The line graph below shows the relationship between the Kickstarter Campaign Launch Dates, which are defined by specific months based on a yearly calender. The years filter is available but not applied as we are trying to find a corelation between the months of the launch date and the count of the campaign outcomes which are categorized into three major categories of "successful", "failed" and "canceled". Since our analysis is focused on providing Louise with a clearer picture on a particular subset of the Parent category, namely "plays", this filter is applied to the table.
The line graph shown below provides a visual representation of the relationship between Percentage of all the Outcomes based on there respective outcomes of successful, failed, canceled and live, while using their respective goals amount (in $) and created ranges for the graph.
After having worked on this project, I have realized the potential of Excel as a data analytics tool for extracting and filtering necessary and relevant information from a particular dataset to recognize patterns and trends in a meaningful way, all the while creating graphs for a supplemental visual representation. The challenges that I had faced include:
- Nesting of formulas such as the usage of
IFERROR()
formula having theROUND()
or other mathematical formulas nested inside it. Knowing which formulas are capable of nesting was a challenge for me. - Referencing of data in formulas. As the original kickstarter file initially required us to create three sheets which were based on the "Successful", "Failed" and their "Descriptive Statistics". However, removal of these sheets made the formula references incorrect thereby providing us with a
#REF
error. If we wanted to maintain the "Descriptive Statistics" sheet without the use of Successful and Failed sheets, while directly applying the filter to the main Kickstarter sheet, this caused some complications whereIFS()

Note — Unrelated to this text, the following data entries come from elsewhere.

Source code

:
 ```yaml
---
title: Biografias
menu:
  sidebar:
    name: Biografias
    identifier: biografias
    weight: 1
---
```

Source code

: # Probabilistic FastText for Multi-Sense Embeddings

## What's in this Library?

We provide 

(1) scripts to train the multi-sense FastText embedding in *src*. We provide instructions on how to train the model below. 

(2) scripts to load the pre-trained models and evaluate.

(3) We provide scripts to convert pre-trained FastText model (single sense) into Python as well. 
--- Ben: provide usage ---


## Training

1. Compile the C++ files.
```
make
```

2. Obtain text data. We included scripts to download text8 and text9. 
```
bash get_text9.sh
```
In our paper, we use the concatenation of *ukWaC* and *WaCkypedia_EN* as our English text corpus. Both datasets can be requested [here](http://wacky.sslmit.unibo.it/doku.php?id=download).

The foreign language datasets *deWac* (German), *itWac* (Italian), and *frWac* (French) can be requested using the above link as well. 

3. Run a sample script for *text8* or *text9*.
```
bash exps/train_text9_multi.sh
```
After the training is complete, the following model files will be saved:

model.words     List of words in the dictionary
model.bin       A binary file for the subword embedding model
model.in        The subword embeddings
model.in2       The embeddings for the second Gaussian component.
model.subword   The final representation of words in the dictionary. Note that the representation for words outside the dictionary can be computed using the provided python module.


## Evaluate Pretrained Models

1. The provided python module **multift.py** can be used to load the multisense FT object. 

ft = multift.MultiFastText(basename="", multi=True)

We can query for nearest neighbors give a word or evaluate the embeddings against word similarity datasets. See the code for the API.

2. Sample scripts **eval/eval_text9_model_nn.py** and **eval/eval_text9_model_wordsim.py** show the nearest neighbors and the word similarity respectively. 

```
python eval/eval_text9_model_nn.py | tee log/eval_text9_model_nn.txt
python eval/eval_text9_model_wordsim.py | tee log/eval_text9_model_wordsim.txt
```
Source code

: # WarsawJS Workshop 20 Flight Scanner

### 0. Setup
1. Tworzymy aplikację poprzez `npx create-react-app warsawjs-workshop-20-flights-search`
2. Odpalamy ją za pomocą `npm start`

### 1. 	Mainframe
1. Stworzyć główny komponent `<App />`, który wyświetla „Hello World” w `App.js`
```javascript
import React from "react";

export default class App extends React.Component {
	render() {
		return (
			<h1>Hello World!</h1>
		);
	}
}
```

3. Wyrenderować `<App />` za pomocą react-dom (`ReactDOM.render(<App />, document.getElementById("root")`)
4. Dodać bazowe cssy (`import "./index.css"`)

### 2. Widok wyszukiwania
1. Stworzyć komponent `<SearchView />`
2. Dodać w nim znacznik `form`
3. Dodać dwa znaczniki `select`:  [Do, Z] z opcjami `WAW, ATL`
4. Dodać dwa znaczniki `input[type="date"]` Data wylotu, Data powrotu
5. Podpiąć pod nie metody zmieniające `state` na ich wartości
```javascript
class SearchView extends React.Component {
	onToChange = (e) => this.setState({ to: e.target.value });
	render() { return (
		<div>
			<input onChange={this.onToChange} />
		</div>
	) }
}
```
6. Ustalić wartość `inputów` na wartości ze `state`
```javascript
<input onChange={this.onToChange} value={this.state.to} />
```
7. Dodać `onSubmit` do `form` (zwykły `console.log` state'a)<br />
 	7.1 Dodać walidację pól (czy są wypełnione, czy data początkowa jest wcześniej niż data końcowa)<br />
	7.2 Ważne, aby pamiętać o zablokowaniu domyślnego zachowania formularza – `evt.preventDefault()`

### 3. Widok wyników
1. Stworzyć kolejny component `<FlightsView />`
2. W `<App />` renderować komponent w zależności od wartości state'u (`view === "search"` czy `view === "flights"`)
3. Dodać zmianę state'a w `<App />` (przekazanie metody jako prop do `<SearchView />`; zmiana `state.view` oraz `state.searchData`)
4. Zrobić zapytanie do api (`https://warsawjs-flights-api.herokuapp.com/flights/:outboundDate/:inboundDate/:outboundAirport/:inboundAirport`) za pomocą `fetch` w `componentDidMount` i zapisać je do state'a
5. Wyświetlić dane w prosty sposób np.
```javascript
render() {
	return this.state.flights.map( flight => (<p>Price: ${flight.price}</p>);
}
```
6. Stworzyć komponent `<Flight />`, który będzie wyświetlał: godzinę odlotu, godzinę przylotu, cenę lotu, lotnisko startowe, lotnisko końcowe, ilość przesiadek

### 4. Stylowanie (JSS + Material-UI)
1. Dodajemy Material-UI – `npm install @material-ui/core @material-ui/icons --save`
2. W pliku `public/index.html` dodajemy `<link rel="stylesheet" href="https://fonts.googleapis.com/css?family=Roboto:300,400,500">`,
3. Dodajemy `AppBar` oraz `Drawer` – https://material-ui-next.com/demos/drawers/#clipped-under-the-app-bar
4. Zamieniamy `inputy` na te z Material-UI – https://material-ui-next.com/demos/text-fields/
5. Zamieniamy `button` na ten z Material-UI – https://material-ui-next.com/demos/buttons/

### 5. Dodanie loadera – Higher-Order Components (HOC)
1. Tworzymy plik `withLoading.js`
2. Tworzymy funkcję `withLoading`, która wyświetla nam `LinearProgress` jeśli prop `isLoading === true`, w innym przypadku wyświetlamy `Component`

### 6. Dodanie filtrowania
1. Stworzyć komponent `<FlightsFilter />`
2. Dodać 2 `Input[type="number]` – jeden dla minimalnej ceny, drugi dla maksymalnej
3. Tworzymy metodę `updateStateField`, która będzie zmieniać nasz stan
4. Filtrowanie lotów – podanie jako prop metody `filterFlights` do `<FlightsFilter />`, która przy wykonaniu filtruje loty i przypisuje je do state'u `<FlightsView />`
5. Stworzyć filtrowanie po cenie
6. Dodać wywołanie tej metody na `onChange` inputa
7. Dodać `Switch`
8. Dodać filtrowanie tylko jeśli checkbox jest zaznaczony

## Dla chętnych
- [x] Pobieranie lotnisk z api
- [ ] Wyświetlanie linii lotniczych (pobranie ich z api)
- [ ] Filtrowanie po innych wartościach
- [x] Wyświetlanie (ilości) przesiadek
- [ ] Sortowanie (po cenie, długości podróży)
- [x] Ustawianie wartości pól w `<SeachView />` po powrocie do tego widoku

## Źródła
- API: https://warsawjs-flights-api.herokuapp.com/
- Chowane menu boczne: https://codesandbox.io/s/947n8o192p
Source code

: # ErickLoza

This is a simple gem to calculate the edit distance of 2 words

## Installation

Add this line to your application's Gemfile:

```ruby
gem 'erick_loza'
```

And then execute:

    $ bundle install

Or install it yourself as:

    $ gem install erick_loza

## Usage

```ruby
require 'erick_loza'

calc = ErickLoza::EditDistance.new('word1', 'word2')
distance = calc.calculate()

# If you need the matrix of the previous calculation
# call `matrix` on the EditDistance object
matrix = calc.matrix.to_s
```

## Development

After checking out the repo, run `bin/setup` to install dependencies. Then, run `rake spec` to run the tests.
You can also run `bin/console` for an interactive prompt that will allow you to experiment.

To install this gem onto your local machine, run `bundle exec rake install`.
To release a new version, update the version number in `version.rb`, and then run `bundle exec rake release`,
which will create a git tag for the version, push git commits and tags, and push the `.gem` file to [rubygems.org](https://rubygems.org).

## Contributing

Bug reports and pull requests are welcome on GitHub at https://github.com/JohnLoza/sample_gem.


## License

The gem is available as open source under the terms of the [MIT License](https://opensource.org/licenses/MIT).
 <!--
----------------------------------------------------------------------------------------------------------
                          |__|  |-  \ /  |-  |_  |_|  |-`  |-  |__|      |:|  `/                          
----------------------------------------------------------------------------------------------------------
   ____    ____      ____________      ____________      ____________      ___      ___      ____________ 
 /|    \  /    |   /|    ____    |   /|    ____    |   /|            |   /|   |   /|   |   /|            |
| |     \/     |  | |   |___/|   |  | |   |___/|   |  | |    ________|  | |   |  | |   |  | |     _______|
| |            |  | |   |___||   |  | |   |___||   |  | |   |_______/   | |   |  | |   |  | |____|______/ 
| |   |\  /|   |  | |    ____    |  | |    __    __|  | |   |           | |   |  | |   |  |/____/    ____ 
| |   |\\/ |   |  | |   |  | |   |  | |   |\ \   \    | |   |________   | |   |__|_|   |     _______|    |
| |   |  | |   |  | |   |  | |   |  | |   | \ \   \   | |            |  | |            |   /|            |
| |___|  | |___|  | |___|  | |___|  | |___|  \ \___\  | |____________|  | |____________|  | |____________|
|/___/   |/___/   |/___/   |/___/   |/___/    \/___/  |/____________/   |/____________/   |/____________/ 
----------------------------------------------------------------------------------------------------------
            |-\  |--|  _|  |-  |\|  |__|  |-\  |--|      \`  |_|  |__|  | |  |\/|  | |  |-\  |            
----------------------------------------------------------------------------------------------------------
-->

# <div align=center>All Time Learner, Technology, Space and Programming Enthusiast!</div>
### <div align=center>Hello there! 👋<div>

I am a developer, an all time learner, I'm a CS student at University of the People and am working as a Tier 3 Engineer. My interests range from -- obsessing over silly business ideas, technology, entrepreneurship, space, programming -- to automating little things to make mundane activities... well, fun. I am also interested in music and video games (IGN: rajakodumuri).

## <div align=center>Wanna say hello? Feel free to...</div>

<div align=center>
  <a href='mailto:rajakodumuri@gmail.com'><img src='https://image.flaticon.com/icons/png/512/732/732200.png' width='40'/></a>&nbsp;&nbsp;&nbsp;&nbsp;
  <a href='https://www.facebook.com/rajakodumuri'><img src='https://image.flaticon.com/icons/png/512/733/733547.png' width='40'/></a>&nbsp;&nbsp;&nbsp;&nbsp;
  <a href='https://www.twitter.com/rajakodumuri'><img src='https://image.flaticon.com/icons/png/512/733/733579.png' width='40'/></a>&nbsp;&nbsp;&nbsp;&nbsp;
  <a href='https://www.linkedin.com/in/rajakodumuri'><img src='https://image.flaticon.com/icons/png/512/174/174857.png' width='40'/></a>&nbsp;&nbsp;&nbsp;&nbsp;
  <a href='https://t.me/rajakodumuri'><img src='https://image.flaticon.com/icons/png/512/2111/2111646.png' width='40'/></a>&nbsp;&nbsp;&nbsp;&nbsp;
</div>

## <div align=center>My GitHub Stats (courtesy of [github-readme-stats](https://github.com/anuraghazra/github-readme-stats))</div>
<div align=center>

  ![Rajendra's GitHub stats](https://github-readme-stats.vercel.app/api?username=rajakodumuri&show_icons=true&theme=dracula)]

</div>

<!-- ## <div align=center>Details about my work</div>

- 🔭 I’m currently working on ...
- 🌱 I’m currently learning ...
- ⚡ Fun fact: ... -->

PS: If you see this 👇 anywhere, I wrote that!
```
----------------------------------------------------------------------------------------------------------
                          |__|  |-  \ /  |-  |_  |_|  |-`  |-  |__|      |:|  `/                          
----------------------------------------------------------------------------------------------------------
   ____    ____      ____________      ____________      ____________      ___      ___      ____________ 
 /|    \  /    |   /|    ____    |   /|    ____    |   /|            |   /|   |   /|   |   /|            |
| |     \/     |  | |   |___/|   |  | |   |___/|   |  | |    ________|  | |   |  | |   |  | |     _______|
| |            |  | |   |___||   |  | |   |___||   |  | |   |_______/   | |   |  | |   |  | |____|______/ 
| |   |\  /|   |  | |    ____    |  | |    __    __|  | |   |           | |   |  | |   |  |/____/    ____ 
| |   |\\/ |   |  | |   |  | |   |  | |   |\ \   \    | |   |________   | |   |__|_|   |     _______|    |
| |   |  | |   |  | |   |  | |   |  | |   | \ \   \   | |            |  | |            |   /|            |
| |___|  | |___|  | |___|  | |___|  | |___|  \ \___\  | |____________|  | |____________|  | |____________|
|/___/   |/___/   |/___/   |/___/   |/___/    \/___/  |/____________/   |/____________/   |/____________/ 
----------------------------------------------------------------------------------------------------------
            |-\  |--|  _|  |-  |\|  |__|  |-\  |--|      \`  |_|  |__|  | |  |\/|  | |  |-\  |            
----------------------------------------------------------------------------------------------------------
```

statements could only be used for the formula and multiple criteria whileAVERAGEIF()
formula did not work as it requires the criteria for filtering (outcomes) to be on the "left" side of the column that would be filtered, namely goals.
- What are two conclusions you can draw about the Outcomes based on Launch Date? The two things to note here are:
- Most of the successful kickstarter campaigns had started in the periods between March and May.
- There was a steady decline after the month of May. Which can be seen in the graph during the periods of May up until the end of the graph. However, the period of October saw a slight increase where none of the kickstarter campaigns were canceled.
-
What can you conclude about the Outcomes based on Goals? The line graph for "Percentage Failed" is an approximate mirror image of the "Percentage Successful". Here we can see that the Graph is consistent with increase in areas where Goals range from 5000-9999 (in USD) until 20000-24999 for the "plays" subcategory.
-
What are some limitations of this dataset?
- Since the dataset is spanning across multiple years and we don't have specific pointers providing us the necessary information regarding the changing global economies and recession. The dataset could be biased in a multitude of ways.
- We do not have reviews for the dataset which could have provided further details regarding which types of plays were tending to be more successful.
- What are some other possible tables and/or graphs that we could create?
- An additional graph as shown below is a Box and Whisker plot for the UK "Plays".
- An additional graph as shown below is a Outcomes vs Parent Category which is filtered to "Theater".
- Another graph that we could have used to further analyze the kickstarter campaign dataset would have been to create a form of correlation between the length of the campaigns (possibly within the "Plays" subcategory) to see what average length was to be expected for a successful kickstarter campaign.